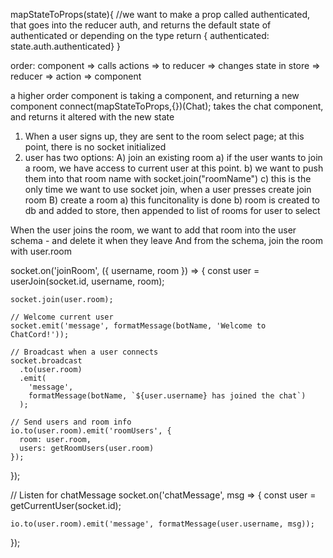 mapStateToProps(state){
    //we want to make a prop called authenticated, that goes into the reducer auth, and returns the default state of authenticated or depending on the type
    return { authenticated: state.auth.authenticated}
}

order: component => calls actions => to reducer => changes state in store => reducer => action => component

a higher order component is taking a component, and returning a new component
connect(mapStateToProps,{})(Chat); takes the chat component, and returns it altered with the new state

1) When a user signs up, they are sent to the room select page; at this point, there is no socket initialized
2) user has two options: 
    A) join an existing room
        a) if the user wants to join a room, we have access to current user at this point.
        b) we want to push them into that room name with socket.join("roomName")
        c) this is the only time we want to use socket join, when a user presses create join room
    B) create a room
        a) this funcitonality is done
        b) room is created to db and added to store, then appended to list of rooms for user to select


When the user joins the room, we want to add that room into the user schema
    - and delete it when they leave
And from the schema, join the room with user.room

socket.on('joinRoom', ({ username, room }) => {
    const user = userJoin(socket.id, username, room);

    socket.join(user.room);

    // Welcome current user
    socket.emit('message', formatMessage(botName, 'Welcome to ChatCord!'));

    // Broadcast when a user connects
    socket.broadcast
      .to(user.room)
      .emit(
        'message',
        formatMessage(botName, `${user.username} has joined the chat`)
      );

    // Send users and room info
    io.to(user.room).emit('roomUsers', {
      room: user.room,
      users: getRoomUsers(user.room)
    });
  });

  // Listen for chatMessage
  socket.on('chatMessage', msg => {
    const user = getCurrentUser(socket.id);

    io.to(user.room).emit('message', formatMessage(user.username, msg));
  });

□ □ □

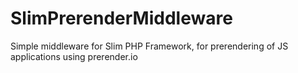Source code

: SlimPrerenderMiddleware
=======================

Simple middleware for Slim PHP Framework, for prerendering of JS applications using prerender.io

□ □ □

### Problem
Transcribe, exactly and without additions, the lines of the records above, beginning with the line that contains "2) user has" and ending with the line that contains "and room info", both included.

### The answer
2) user has two options: 
    A) join an existing room
        a) if the user wants to join a room, we have access to current user at this point.
        b) we want to push them into that room name with socket.join("roomName")
        c) this is the only time we want to use socket join, when a user presses create join room
    B) create a room
        a) this funcitonality is done
        b) room is created to db and added to store, then appended to list of rooms for user to select


When the user joins the room, we want to add that room into the user schema
    - and delete it when they leave
And from the schema, join the room with user.room

socket.on('joinRoom', ({ username, room }) => {
    const user = userJoin(socket.id, username, room);

    socket.join(user.room);

    // Welcome current user
    socket.emit('message', formatMessage(botName, 'Welcome to ChatCord!'));

    // Broadcast when a user connects
    socket.broadcast
      .to(user.room)
      .emit(
        'message',
        formatMessage(botName, `${user.username} has joined the chat`)
      );

    // Send users and room info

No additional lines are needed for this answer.